#### [What you need to do]
All of the records below should be retyped exactly, with no pictures included.

··· Material for the task

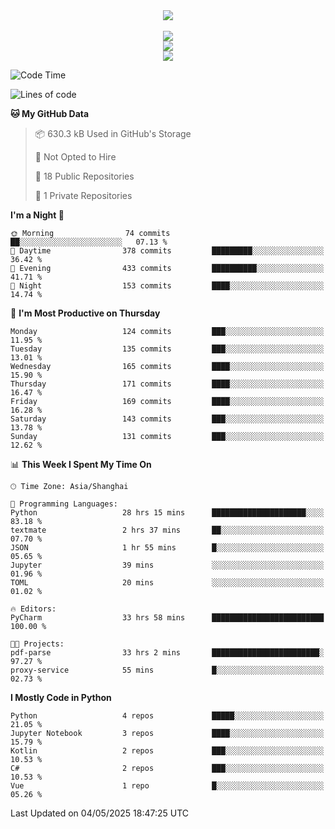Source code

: <div align="center">
  <img src="https://readme-typing-svg.demolab.com?font=Zhi+Mang+Xing&size=40&pause=1000&color=000000&center=true&vCenter=true&lines=Baymax%E5%B0%8F%E6%8C%AF;Hello%20World"/><br/>
  <br/>
  <img src="https://skillicons.dev/icons?i=java,kotlin,python,c,cpp,html,css,javascript" /><br/>
  <img src="https://skillicons.dev/icons?i=spring,vue,pytorch,maven,gradle,mysql,sqlite,linux" /><br/>
  <img src="https://skillicons.dev/icons?i=idea,pycharm,webstorm,androidstudio,vscode,git,vim,md" /><br/>
</div>

<!--START_SECTION:waka-->
![Code Time](http://img.shields.io/badge/Code%20Time-887%20hrs%2050%20mins-blue)

![Lines of code](https://img.shields.io/badge/From%20Hello%20World%20I%27ve%20Written-6.1%20million%20lines%20of%20code-blue)

**🐱 My GitHub Data** 

> 📦 630.3 kB Used in GitHub's Storage 
 > 
> 🚫 Not Opted to Hire
 > 
> 📜 18 Public Repositories 
 > 
> 🔑 1 Private Repositories 
 > 
**I'm a Night 🦉** 

```text
🌞 Morning                74 commits          ██░░░░░░░░░░░░░░░░░░░░░░░   07.13 % 
🌆 Daytime                378 commits         █████████░░░░░░░░░░░░░░░░   36.42 % 
🌃 Evening                433 commits         ██████████░░░░░░░░░░░░░░░   41.71 % 
🌙 Night                  153 commits         ████░░░░░░░░░░░░░░░░░░░░░   14.74 % 
```
📅 **I'm Most Productive on Thursday** 

```text
Monday                   124 commits         ███░░░░░░░░░░░░░░░░░░░░░░   11.95 % 
Tuesday                  135 commits         ███░░░░░░░░░░░░░░░░░░░░░░   13.01 % 
Wednesday                165 commits         ████░░░░░░░░░░░░░░░░░░░░░   15.90 % 
Thursday                 171 commits         ████░░░░░░░░░░░░░░░░░░░░░   16.47 % 
Friday                   169 commits         ████░░░░░░░░░░░░░░░░░░░░░   16.28 % 
Saturday                 143 commits         ███░░░░░░░░░░░░░░░░░░░░░░   13.78 % 
Sunday                   131 commits         ███░░░░░░░░░░░░░░░░░░░░░░   12.62 % 
```


📊 **This Week I Spent My Time On** 

```text
🕑︎ Time Zone: Asia/Shanghai

💬 Programming Languages: 
Python                   28 hrs 15 mins      █████████████████████░░░░   83.18 % 
textmate                 2 hrs 37 mins       ██░░░░░░░░░░░░░░░░░░░░░░░   07.70 % 
JSON                     1 hr 55 mins        █░░░░░░░░░░░░░░░░░░░░░░░░   05.65 % 
Jupyter                  39 mins             ░░░░░░░░░░░░░░░░░░░░░░░░░   01.96 % 
TOML                     20 mins             ░░░░░░░░░░░░░░░░░░░░░░░░░   01.02 % 

🔥 Editors: 
PyCharm                  33 hrs 58 mins      █████████████████████████   100.00 % 

🐱‍💻 Projects: 
pdf-parse                33 hrs 2 mins       ████████████████████████░   97.27 % 
proxy-service            55 mins             █░░░░░░░░░░░░░░░░░░░░░░░░   02.73 % 
```

**I Mostly Code in Python** 

```text
Python                   4 repos             █████░░░░░░░░░░░░░░░░░░░░   21.05 % 
Jupyter Notebook         3 repos             ████░░░░░░░░░░░░░░░░░░░░░   15.79 % 
Kotlin                   2 repos             ███░░░░░░░░░░░░░░░░░░░░░░   10.53 % 
C#                       2 repos             ███░░░░░░░░░░░░░░░░░░░░░░   10.53 % 
Vue                      1 repo              █░░░░░░░░░░░░░░░░░░░░░░░░   05.26 % 
```




 Last Updated on 04/05/2025 18:47:25 UTC
<!--END_SECTION:waka-->





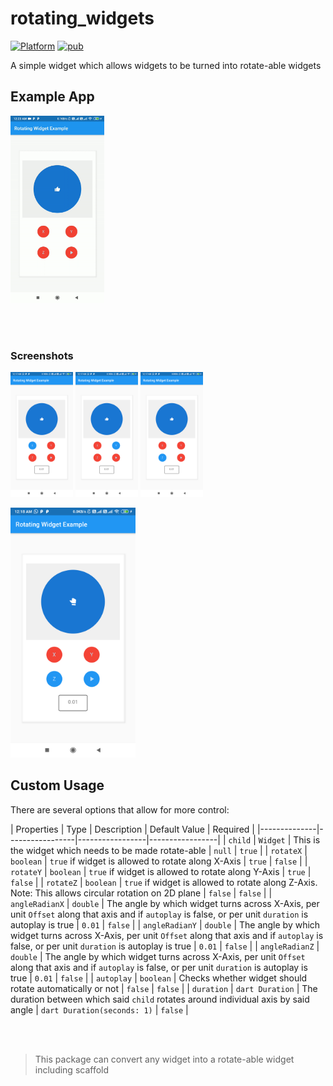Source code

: # rotating_widgets
[![Platform](https://img.shields.io/badge/platform-android%20|%20ios-green.svg)](https://img.shields.io/badge/platform-Android%20%7C%20iOS-green.svg)
[![pub](https://img.shields.io/badge/pub-1.2.0-brightgreen)](https://pub.dev/packages/rotating_widgets)

A simple widget which allows widgets to be turned into rotate-able widgets


## Example App

<p>
  <img width="150px" alt="Example gif" src="https://raw.githubusercontent.com/hardikb19/rotating-widgets/master/example/screenshots/example-1.gif"/>
</p>

<br>
<br>

### Screenshots

<p>
  <img width="100px" alt="X Active" src="https://raw.githubusercontent.com/hardikb19/rotating-widgets/master/example/screenshots/X%20Enabled.png"/>
  <img width="100px" alt="Y active" src="https://raw.githubusercontent.com/hardikb19/rotating-widgets/master/example/screenshots/Y%20Enabled.png"/>
  <img width="100px" alt="Z active" src="https://raw.githubusercontent.com/hardikb19/rotating-widgets/master/example/screenshots/Z%20Enabled.png" />
</p>

<p>
  <img width="200px" alt="XY Auto-Rotate" src="https://raw.githubusercontent.com/hardikb19/rotating-widgets/master/example/screenshots/Auto-Rotate%20Z.png"/>
</p>



## Custom Usage
There are several options that allow for more control:

|  Properties  | Type |   Description   | Default Value | Required |
|--------------|-----------------|-----------------|-----------------|
| `child` | ```Widget``` | This is the widget which needs to be made rotate-able | ```null``` | ```true``` |
| `rotateX` | ```boolean``` | ```true``` if widget is allowed to rotate along X-Axis | ```true``` | ```false``` |
| `rotateY` | ```boolean``` | ```true``` if widget is allowed to rotate along Y-Axis | ```true``` | ```false``` |
| `rotateZ` | ```boolean``` | ```true``` if widget is allowed to rotate along Z-Axis. Note: This allows circular rotation on 2D plane | ```false``` | ```false``` |
| `angleRadianX` | ```double``` | The angle by which widget turns across X-Axis, per unit `Offset` along that axis and if `autoplay` is false, or per unit `duration` is autoplay is true | ```0.01``` | ```false``` |
| `angleRadianY` | ```double``` | The angle by which widget turns across X-Axis, per unit `Offset` along that axis and if `autoplay` is false, or per unit `duration` is autoplay is true | ```0.01``` | ```false``` |
| `angleRadianZ` | ```double``` | The angle by which widget turns across X-Axis, per unit `Offset` along that axis and if `autoplay` is false, or per unit `duration` is autoplay is true | ```0.01``` | ```false``` |
| `autoplay` | ```boolean``` | Checks whether widget should rotate automatically or not | ```false``` | ```false``` |
| `duration` | ```dart Duration``` | The duration between which said `child` rotates around individual axis by said angle | ```dart Duration(seconds: 1)``` | ```false``` |

<br>
<br>

> This package can convert any widget into a rotate-able widget including scaffold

······

#### [Response area]
Source code

: <div align="center">
  <img src="https://readme-typing-svg.demolab.com?font=Zhi+Mang+Xing&size=40&pause=1000&color=000000&center=true&vCenter=true&lines=Baymax%E5%B0%8F%E6%8C%AF;Hello%20World"/><br/>
  <br/>
  <img src="https://skillicons.dev/icons?i=java,kotlin,python,c,cpp,html,css,javascript" /><br/>
  <img src="https://skillicons.dev/icons?i=spring,vue,pytorch,maven,gradle,mysql,sqlite,linux" /><br/>
  <img src="https://skillicons.dev/icons?i=idea,pycharm,webstorm,androidstudio,vscode,git,vim,md" /><br/>
</div>

<!--START_SECTION:waka-->
![Code Time](http://img.shields.io/badge/Code%20Time-887%20hrs%2050%20mins-blue)

![Lines of code](https://img.shields.io/badge/From%20Hello%20World%20I%27ve%20Written-6.1%20million%20lines%20of%20code-blue)

**🐱 My GitHub Data** 

> 📦 630.3 kB Used in GitHub's Storage 
 > 
> 🚫 Not Opted to Hire
 > 
> 📜 18 Public Repositories 
 > 
> 🔑 1 Private Repositories 
 > 
**I'm a Night 🦉** 

```text
🌞 Morning                74 commits          ██░░░░░░░░░░░░░░░░░░░░░░░   07.13 % 
🌆 Daytime                378 commits         █████████░░░░░░░░░░░░░░░░   36.42 % 
🌃 Evening                433 commits         ██████████░░░░░░░░░░░░░░░   41.71 % 
🌙 Night                  153 commits         ████░░░░░░░░░░░░░░░░░░░░░   14.74 % 
```
📅 **I'm Most Productive on Thursday** 

```text
Monday                   124 commits         ███░░░░░░░░░░░░░░░░░░░░░░   11.95 % 
Tuesday                  135 commits         ███░░░░░░░░░░░░░░░░░░░░░░   13.01 % 
Wednesday                165 commits         ████░░░░░░░░░░░░░░░░░░░░░   15.90 % 
Thursday                 171 commits         ████░░░░░░░░░░░░░░░░░░░░░   16.47 % 
Friday                   169 commits         ████░░░░░░░░░░░░░░░░░░░░░   16.28 % 
Saturday                 143 commits         ███░░░░░░░░░░░░░░░░░░░░░░   13.78 % 
Sunday                   131 commits         ███░░░░░░░░░░░░░░░░░░░░░░   12.62 % 
```


📊 **This Week I Spent My Time On** 

```text
🕑︎ Time Zone: Asia/Shanghai

💬 Programming Languages: 
Python                   28 hrs 15 mins      █████████████████████░░░░   83.18 % 
textmate                 2 hrs 37 mins       ██░░░░░░░░░░░░░░░░░░░░░░░   07.70 % 
JSON                     1 hr 55 mins        █░░░░░░░░░░░░░░░░░░░░░░░░   05.65 % 
Jupyter                  39 mins             ░░░░░░░░░░░░░░░░░░░░░░░░░   01.96 % 
TOML                     20 mins             ░░░░░░░░░░░░░░░░░░░░░░░░░   01.02 % 

🔥 Editors: 
PyCharm                  33 hrs 58 mins      █████████████████████████   100.00 % 

🐱‍💻 Projects: 
pdf-parse                33 hrs 2 mins       ████████████████████████░   97.27 % 
proxy-service            55 mins             █░░░░░░░░░░░░░░░░░░░░░░░░   02.73 % 
```

**I Mostly Code in Python** 

```text
Python                   4 repos             █████░░░░░░░░░░░░░░░░░░░░   21.05 % 
Jupyter Notebook         3 repos             ████░░░░░░░░░░░░░░░░░░░░░   15.79 % 
Kotlin                   2 repos             ███░░░░░░░░░░░░░░░░░░░░░░   10.53 % 
C#                       2 repos             ███░░░░░░░░░░░░░░░░░░░░░░   10.53 % 
Vue                      1 repo              █░░░░░░░░░░░░░░░░░░░░░░░░   05.26 % 
```




 Last Updated on 04/05/2025 18:47:25 UTC
<!--END_SECTION:waka-->





Source code

: # rotating_widgets
[![Platform](https://img.shields.io/badge/platform-android%20|%20ios-green.svg)](https://img.shields.io/badge/platform-Android%20%7C%20iOS-green.svg)
[![pub](https://img.shields.io/badge/pub-1.2.0-brightgreen)](https://pub.dev/packages/rotating_widgets)

A simple widget which allows widgets to be turned into rotate-able widgets


## Example App

<p>
  <img width="150px" alt="Example gif" src="https://raw.githubusercontent.com/hardikb19/rotating-widgets/master/example/screenshots/example-1.gif"/>
</p>

<br>
<br>

### Screenshots

<p>
  <img width="100px" alt="X Active" src="https://raw.githubusercontent.com/hardikb19/rotating-widgets/master/example/screenshots/X%20Enabled.png"/>
  <img width="100px" alt="Y active" src="https://raw.githubusercontent.com/hardikb19/rotating-widgets/master/example/screenshots/Y%20Enabled.png"/>
  <img width="100px" alt="Z active" src="https://raw.githubusercontent.com/hardikb19/rotating-widgets/master/example/screenshots/Z%20Enabled.png" />
</p>

<p>
  <img width="200px" alt="XY Auto-Rotate" src="https://raw.githubusercontent.com/hardikb19/rotating-widgets/master/example/screenshots/Auto-Rotate%20Z.png"/>
</p>



## Custom Usage
There are several options that allow for more control:

|  Properties  | Type |   Description   | Default Value | Required |
|--------------|-----------------|-----------------|-----------------|
| `child` | ```Widget``` | This is the widget which needs to be made rotate-able | ```null``` | ```true``` |
| `rotateX` | ```boolean``` | ```true``` if widget is allowed to rotate along X-Axis | ```true``` | ```false``` |
| `rotateY` | ```boolean``` | ```true``` if widget is allowed to rotate along Y-Axis | ```true``` | ```false``` |
| `rotateZ` | ```boolean``` | ```true``` if widget is allowed to rotate along Z-Axis. Note: This allows circular rotation on 2D plane | ```false``` | ```false``` |
| `angleRadianX` | ```double``` | The angle by which widget turns across X-Axis, per unit `Offset` along that axis and if `autoplay` is false, or per unit `duration` is autoplay is true | ```0.01``` | ```false``` |
| `angleRadianY` | ```double``` | The angle by which widget turns across X-Axis, per unit `Offset` along that axis and if `autoplay` is false, or per unit `duration` is autoplay is true | ```0.01``` | ```false``` |
| `angleRadianZ` | ```double``` | The angle by which widget turns across X-Axis, per unit `Offset` along that axis and if `autoplay` is false, or per unit `duration` is autoplay is true | ```0.01``` | ```false``` |
| `autoplay` | ```boolean``` | Checks whether widget should rotate automatically or not | ```false``` | ```false``` |
| `duration` | ```dart Duration``` | The duration between which said `child` rotates around individual axis by said angle | ```dart Duration(seconds: 1)``` | ```false``` |

<br>
<br>

> This package can convert any widget into a rotate-able widget including scaffold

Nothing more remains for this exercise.